I can’t define racism. I’ll have a go at anti-racism, though.
Anti-racism is the belief that your race makes a difference to how you experience life. So I guess racism is the denial of this.
I do not think it is ever relevant or useful or meaningful or anything but destructive to call a person racist.
Racist comments, or words, or attitudes, are those that fail to acknowledge, or those that enforce, the way people of different races experience the world. Often this takes the form of something like “Everyone experiences things the way that I do, and I’m okay, so what’s your problem?” - forgetting that “I” am white and therefore somewhat privileged - or “If you don’t experience the world the way I do, it’s some kind of problem with you, because it can’t be a problem with me.”
I am very frustrated by the attitude that something can be called racist only if it is (a) intentionally racist and (b) attributable to an identifiable source.
Example: I have a friend who is quite clearly (by the way he talks, dresses, acts etc) African. When he first meets someone and they ask the inevitable question - “Where are you from?” - he says “Here.” He hates the question and it took me quite a while to realize why.
The reason is because it makes difference the most important feature about him. It’s like the person who asks the question is saying “Of all the things I could know about you - your likes, dislikes, interests, loves, passions, talents, etc - the most important thing there is for me to establish is how you differ from me.” And for an African, that is quite a loaded statement, because of all the history of nastiness befalling Africans because of, essentially, that difference.
Note that he doesn’t mind if someone asks the question after they have expressed interest in something other than his obvious difference.

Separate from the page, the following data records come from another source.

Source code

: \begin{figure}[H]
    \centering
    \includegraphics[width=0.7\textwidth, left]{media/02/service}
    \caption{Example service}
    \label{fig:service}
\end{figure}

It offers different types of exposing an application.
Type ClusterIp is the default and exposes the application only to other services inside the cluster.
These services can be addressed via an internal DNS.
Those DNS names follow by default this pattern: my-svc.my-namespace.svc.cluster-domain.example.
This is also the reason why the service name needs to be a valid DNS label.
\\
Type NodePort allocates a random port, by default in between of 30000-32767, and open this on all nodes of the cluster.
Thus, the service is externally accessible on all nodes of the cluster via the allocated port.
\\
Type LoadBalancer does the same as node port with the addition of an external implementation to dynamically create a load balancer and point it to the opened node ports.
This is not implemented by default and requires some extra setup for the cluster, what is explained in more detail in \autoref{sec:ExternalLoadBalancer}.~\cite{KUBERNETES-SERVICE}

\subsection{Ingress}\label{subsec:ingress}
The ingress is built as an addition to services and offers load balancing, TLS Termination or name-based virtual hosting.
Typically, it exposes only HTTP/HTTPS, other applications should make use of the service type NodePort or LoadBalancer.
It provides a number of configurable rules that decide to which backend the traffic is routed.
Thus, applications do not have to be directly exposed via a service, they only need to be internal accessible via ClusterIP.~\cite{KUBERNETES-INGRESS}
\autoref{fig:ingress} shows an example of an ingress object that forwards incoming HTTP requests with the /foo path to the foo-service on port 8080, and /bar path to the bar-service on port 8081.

He is, primarily, a human being, and to be treated as Different before being treated as A Person, is what bugs him.
The problem, of course, is that asking where someone is from is a common question for everyone. If one Canadian asks another Canadian (“I’m from Montreal. How about you?” “Saskatoon.” “Oh, my cousin lives there …”) it’s no big deal, right? It’s a conversation starter, it’s interesting, it’s all kinds of things that are perfectly innocuous.
BUT to an African it may mean something different.
I’m not for a second saying that it’s racist to ask an African where they are from. What I’m saying is that what, to you, is a perfectly innocent question, to someone else may have a different meaning. Just like what, to you, may be a funny cartoon, to someone else may be cringe-worthy and possibly hateful. Being anti-racist is being aware of this, and understanding that your interpretation of events, your experience, will probably be different than other people’s (based on things like your race), and acknowledging that their experience is valid too.